Our thanks to the many legislators who in this session supported cities and towns and our residents. We will ensure your support of municipal residents is properly communicated in your district. A special thanks in the House to Speaker Joe Hackney, Reps. Kelly Alexander, Lucy Allen, Jeff Barnhart, Alice Bordsen, Becky Carney, Lorene Coates, Margaret Dickson, Pryor Gibson, Rick Glazier, Jimmy Love, Paul Luebke, Marian McLawhorn, Mickey Michaux, Bill Owens, Earline Parmon, Deborah Ross, Ruth Samuelson, Skip Stam, Russell Tucker, William Wainwright and Jennifer Weiss.

In the Senate, we thank President Pro Tem Marc Basnight. Senate Majority Leader Tony Rand and Sens. Dan Blue; Dan Clodfelter, Don Davis, David Hoyle and Martin Nesbitt.

The League staff also extends a special thanks to the excellent legislative staff at the General Assembly. North Carolina is fortunate to have such excellent bill drafters, researchers, and assistants. Special thanks to Cindy Avrette, Amy Bason, Erika Churchill, Gerry Cohen, Evelyn Costello, Susanna Davis, Laura DeVivo, Sabra Faires, Emily Reynolds Freeman, Shara Graham, Joyce Harris, Jeff Hudson, Canaan Huie, Linda Johnson, Wanda Joyner, Jan Lee, Melissa Lennon, Jennifer McGinnis, B. J. McMillan, Bonnie McNeil, Sylvia Nygard, Judy Tardiff, Nick Tosco, and Keith Weatherly.

The League staff also thanks the many municipal officials and town residents who worked so diligently on the annexation issue. Your efforts are appreciated. Keep up the good work!

Full Report of Legislative Actions

We will publish a complete summary of 2009 legislative actions in the wrap-up issue of the Legislative Bulletin in the next few weeks, after some much-needed vacation time.

Budget note—Beer and wine tax revenues reduced for one year

As mentioned in last week's Legislative Bulletin, the state budget reduces the municipal share of beer and wine tax revenues for 2009-2010, part of the overall budget cuts/tax increases necessary to balance the budget. The General Assembly increased the state beer and wine tax and changed the distribution formula with the result being a $14 million decrease in the municipal payments due in May, 2010. This is a two-thirds decrease for 2009-2010, and cities and towns should decrease their expected revenues by two-thirds for this fiscal year.

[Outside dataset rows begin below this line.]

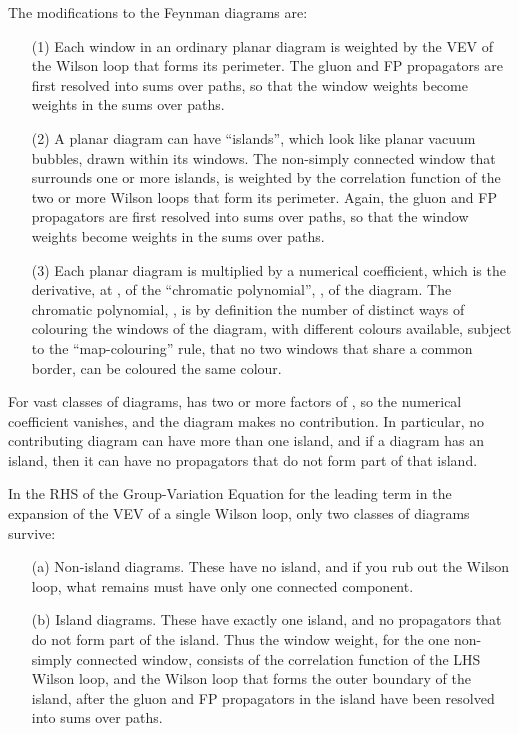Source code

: \documentclass[a4paper,12pt,oneside]{article}
\begin{document}
The modifications to the Feynman diagrams are:
\begin{itemize}
\item[(1)] Each window in an ordinary planar diagram is weighted by the VEV of the
Wilson loop that forms its perimeter.  The gluon and FP propagators are
first resolved into sums over paths, so that the window weights become
weights in the sums over paths.
\item[(2)] A planar diagram can have ``islands'', which look like planar vacuum
bubbles, drawn within its windows.  The non-simply connected window that
surrounds one or more islands, is weighted by the correlation function of
the two or more Wilson loops that form its perimeter.  Again, the gluon and
FP propagators are first resolved into sums over paths, so that the window
weights become weights in the sums over paths.
\item[(3)] Each planar diagram is multiplied by a numerical coefficient, which is
the derivative, at \coordHE{}, of the ``chromatic polynomial'', \coordHE{}, of
the diagram.  The chromatic polynomial, \coordHE{}, is by definition
the number of distinct ways of colouring the windows of the diagram, with
\coordHE{} different colours available, subject to the ``map-colouring'' rule, that
no two windows that share a common border, can be coloured the same colour.
\end{itemize}

For vast classes of diagrams, \coordHE{} has two or more factors of
\coordHE{}, so the numerical coefficient vanishes, and the diagram makes no
contribution.  In particular, no contributing diagram can have more than one
island, and if a diagram has an island, then it can have no propagators that
do not form part of that island.

In the RHS of the Group-Variation Equation
for the leading term in the \coordHE{} expansion of the VEV of a single Wilson
loop, only two classes of diagrams survive:
\begin{itemize}
	\item[(a)] Non-island diagrams.  These have no island, and if you rub out the
Wilson loop, what remains must have only one connected component.
\item[(b)] Island diagrams.  These have exactly one island, and no propagators that
do not form part of the island.  Thus the window weight, for the one
non-simply connected window, consists of the correlation function of the LHS
Wilson loop, and the Wilson loop that forms the outer boundary of the
island, after the gluon and FP propagators in the island have been resolved
into sums over paths.
\end{itemize}
\end{document}
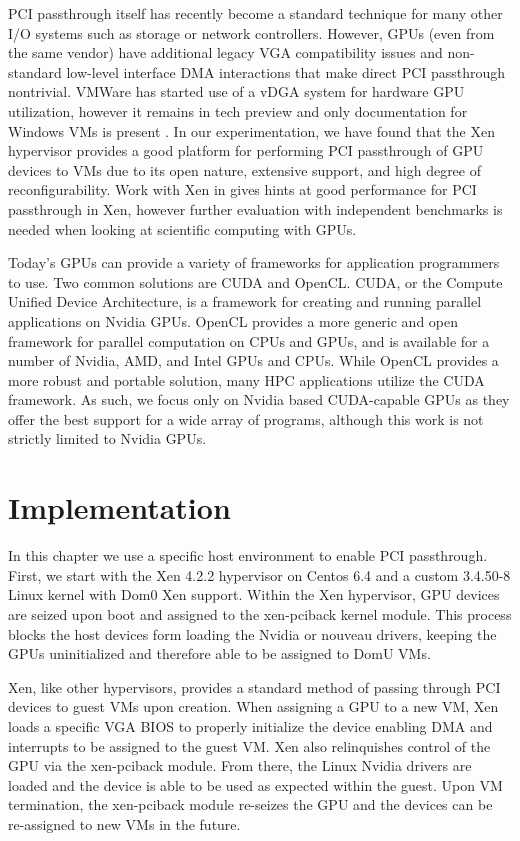 PCI passthrough itself has recently become a standard technique for many other I/O systems such as storage or network controllers.  However, GPUs (even from the same vendor) have additional legacy VGA compatibility issues and non-standard low-level interface DMA interactions that make direct PCI passthrough nontrivial. VMWare has started use of a vDGA system for hardware GPU utilization, however it remains in tech preview and only documentation for Windows VMs is present \cite{vmwaregpu}.  In our experimentation, we have found that the Xen hypervisor provides a good platform for performing PCI passthrough of GPU devices to VMs due to its open nature, extensive support, and high degree of reconfigurability. Work with Xen in \cite{yang2012using} gives hints at good performance for PCI passthrough in Xen, however further evaluation with independent benchmarks is needed when looking at scientific computing with GPUs.

Today's GPUs can provide a variety of frameworks for application programmers to use. Two common solutions are CUDA and OpenCL. CUDA, or the Compute Unified Device Architecture, is a framework for creating and running parallel applications on Nvidia GPUs. OpenCL provides a more generic and open framework for parallel computation on CPUs and GPUs, and is available for a number of Nvidia, AMD, and Intel GPUs and CPUs. While OpenCL provides a more robust and portable solution, many HPC applications utilize the CUDA framework. As such, we focus only on Nvidia based CUDA-capable GPUs as they offer the best support for a wide array of programs, although this work is not strictly limited to Nvidia GPUs.

\section{Implementation}

In this chapter we use a specific host environment to enable PCI passthrough. First, we start with the Xen 4.2.2 hypervisor on Centos 6.4 and a custom 3.4.50-8 Linux kernel with Dom0 Xen support.  Within the Xen hypervisor, GPU devices are seized upon boot and assigned to the xen-pciback kernel module. This process blocks the host devices form loading the Nvidia or nouveau drivers, keeping the GPUs uninitialized and therefore able to be assigned to DomU VMs.  

Xen, like other hypervisors, provides a standard method of passing through PCI devices to guest VMs upon creation.  When assigning a GPU to a new VM, Xen loads a specific VGA BIOS to properly initialize the device enabling DMA and interrupts to be assigned to the guest VM. Xen also relinquishes control of the GPU via the xen-pciback module. From there, the Linux Nvidia drivers are loaded and the device is able to be used as expected within the guest. Upon VM termination, the xen-pciback module re-seizes the GPU and the devices can be re-assigned to new VMs in the future.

The formula is adjusted for 2010-2011, and the funding level will be restored for the May 2011 distribution.

We were disappointed that the General Assembly reduced this important municipal revenue source, especially since the cut occurred more than a month after the adoption of municipal budgets and the beginning of the municipal fiscal year.

We do appreciate the support of certain budget negotiators who defended cities and towns to ensure local budgets weren't even more severely impacted.